Wanting nothing to do with the Angels and their genocidal grab for salvation, Benji runs away, finding safety and community for the first time in the ALC—Acheson's LGBTQ+ Center. But Benji doesn't have long before he transforms into Seraph: the six-winged monster the Angels created to wipe out what little remains of humanity. Benji's determined to keep Seraph out of the Angel's hands and to not become the "perfect weapon" of God he was intended to be, but the Angels won't take no for an answer.

"What gets me most of all, though, is that everybody here is a nonbeliever. All of them. Not a single one believes in the Angelic Movement. Not a single one has given themselves to God in the exact way the Angels demand it. Every person is someone I've been taught to hate since I first stepped foot in New Nazareth."

The characters in this book are amazing. Hell Followed with Us has some of the most nuanced and complex characters I've ever seen. They're so well-developed that it's easy to imagine them as real people, to believe that they have lives outside of the plot of the story rather than existing for the sake of the narrative. I really appreciated the diverse representation within the ALC, which felt very authentically true to a queer youth center surviving the apocalypse. Religion is also dealt with in a nuanced and sensitive way, especially when it comes to Benji's struggle with his own faith. Even the characters I would willingly and happily hunt for sport are still given depth, still humanized even in their monstrosity. Which is horrifying. And brilliant.

"Listen to me. My name is Benjamin Woodside. I'm gay and trans as hell, I am a boy, my pronouns are he/him, and I am a goddamn person."

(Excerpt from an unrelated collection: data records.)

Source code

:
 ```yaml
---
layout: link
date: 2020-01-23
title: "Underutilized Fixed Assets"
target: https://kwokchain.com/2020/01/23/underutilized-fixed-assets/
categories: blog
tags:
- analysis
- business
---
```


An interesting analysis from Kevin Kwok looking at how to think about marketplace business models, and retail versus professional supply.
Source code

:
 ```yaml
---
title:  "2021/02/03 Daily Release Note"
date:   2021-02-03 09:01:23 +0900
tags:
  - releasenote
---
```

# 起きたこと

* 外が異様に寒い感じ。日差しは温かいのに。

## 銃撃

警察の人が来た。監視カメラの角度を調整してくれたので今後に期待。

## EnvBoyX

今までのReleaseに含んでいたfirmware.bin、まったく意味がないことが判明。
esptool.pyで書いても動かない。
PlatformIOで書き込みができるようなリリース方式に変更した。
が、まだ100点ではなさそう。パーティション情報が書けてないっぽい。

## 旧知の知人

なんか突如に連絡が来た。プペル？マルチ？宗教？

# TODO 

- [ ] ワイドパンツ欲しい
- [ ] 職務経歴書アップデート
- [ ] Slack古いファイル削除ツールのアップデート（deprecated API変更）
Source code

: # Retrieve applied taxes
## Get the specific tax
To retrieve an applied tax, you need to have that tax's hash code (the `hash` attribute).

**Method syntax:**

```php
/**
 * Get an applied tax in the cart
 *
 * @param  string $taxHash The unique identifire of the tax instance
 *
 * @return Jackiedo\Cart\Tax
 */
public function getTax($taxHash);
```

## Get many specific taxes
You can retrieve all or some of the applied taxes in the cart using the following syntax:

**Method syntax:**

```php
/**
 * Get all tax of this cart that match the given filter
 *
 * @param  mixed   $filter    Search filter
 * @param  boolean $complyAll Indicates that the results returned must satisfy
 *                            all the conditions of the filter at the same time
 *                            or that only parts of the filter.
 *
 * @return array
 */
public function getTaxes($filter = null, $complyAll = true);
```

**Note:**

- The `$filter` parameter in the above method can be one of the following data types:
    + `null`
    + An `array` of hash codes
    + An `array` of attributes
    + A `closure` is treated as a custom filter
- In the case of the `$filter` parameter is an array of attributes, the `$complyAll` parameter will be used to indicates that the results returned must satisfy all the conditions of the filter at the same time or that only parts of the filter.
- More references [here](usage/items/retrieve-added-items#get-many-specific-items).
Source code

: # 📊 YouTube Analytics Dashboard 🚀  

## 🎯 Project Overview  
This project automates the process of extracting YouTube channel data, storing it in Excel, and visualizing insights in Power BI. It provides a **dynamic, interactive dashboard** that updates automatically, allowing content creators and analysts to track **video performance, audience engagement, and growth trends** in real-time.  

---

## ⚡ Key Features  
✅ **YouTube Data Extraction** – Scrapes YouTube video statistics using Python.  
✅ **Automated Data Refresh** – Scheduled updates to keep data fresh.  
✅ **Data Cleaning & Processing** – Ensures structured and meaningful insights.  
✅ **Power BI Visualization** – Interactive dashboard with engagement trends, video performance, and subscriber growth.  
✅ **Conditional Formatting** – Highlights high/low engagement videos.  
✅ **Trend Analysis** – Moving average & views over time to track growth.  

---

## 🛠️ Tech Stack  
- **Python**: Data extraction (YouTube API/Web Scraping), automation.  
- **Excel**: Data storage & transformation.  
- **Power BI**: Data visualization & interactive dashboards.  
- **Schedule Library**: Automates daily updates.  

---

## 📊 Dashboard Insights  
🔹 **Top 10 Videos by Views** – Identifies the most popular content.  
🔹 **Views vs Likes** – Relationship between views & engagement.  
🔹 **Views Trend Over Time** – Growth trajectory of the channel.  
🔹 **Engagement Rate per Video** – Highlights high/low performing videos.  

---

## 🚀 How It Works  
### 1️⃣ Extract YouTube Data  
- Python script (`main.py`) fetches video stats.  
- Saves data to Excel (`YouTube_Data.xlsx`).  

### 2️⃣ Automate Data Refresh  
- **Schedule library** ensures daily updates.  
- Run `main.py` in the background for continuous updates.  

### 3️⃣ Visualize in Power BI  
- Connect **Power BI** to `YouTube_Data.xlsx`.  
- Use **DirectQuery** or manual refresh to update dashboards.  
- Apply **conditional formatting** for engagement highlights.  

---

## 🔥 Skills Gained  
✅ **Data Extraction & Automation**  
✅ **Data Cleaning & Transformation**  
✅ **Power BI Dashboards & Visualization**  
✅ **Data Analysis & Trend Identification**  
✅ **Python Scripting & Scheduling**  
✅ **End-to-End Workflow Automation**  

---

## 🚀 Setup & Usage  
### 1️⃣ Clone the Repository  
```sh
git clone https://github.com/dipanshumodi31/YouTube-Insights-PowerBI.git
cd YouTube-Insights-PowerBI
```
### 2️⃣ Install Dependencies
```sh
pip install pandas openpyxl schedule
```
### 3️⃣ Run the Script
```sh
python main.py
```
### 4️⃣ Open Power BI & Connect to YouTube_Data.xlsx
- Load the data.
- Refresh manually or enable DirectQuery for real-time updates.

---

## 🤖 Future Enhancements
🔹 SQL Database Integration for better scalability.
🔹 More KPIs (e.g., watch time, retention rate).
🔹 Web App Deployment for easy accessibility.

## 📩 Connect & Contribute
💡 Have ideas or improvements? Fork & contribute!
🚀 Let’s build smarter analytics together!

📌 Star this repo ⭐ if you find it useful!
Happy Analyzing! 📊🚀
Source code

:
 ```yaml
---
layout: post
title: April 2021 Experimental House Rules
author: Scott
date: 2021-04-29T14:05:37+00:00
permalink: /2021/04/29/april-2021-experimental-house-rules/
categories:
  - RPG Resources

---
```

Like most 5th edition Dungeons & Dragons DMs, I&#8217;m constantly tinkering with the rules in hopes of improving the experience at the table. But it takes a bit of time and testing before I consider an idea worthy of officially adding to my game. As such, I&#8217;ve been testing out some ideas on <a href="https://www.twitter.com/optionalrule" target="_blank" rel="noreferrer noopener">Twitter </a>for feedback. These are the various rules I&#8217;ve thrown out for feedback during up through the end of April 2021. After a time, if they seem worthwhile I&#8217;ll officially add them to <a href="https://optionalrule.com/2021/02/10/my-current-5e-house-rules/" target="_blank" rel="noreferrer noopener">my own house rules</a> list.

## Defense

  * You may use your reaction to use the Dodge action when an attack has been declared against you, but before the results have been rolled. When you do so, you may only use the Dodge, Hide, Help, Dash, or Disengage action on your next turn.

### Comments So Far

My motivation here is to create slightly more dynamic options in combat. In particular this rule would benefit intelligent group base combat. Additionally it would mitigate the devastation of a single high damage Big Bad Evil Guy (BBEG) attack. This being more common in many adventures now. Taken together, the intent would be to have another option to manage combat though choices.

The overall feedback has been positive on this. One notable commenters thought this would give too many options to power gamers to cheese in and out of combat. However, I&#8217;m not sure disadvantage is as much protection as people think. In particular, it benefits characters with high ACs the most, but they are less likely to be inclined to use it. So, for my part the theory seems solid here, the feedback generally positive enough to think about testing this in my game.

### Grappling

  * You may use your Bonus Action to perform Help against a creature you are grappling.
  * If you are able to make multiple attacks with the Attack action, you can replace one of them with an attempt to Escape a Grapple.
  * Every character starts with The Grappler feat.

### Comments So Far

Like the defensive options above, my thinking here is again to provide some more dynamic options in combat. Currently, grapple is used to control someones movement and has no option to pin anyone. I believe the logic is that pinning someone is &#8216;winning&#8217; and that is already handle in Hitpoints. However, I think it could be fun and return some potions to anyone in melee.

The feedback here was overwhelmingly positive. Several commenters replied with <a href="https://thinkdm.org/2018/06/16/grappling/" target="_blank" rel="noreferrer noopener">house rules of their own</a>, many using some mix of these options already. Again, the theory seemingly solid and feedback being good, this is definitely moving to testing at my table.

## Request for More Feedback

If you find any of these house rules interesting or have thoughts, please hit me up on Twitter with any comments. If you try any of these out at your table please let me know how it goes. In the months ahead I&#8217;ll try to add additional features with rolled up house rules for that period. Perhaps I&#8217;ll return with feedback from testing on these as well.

Benji is a love letter written to angry, trans kids who never wanted to fight the world but weren't given a choice. He goes through so much growth and change that it's impossible to say much about him without risking spoilers. He is soft and gentle and sweet and kind, but he is also a raging, feral, monstrous creature who can and will commit violent murder. Benji is a single thin thread away from snapping at any given moment, and, like, I get it. Same, dude. And he only gets more feral as the Flood rampages through his body, turning him from tiny boy into giant disgusting flesh thing. And despite all that, he wants so badly to be good (he talks about it at least 33 times), and he is. He is.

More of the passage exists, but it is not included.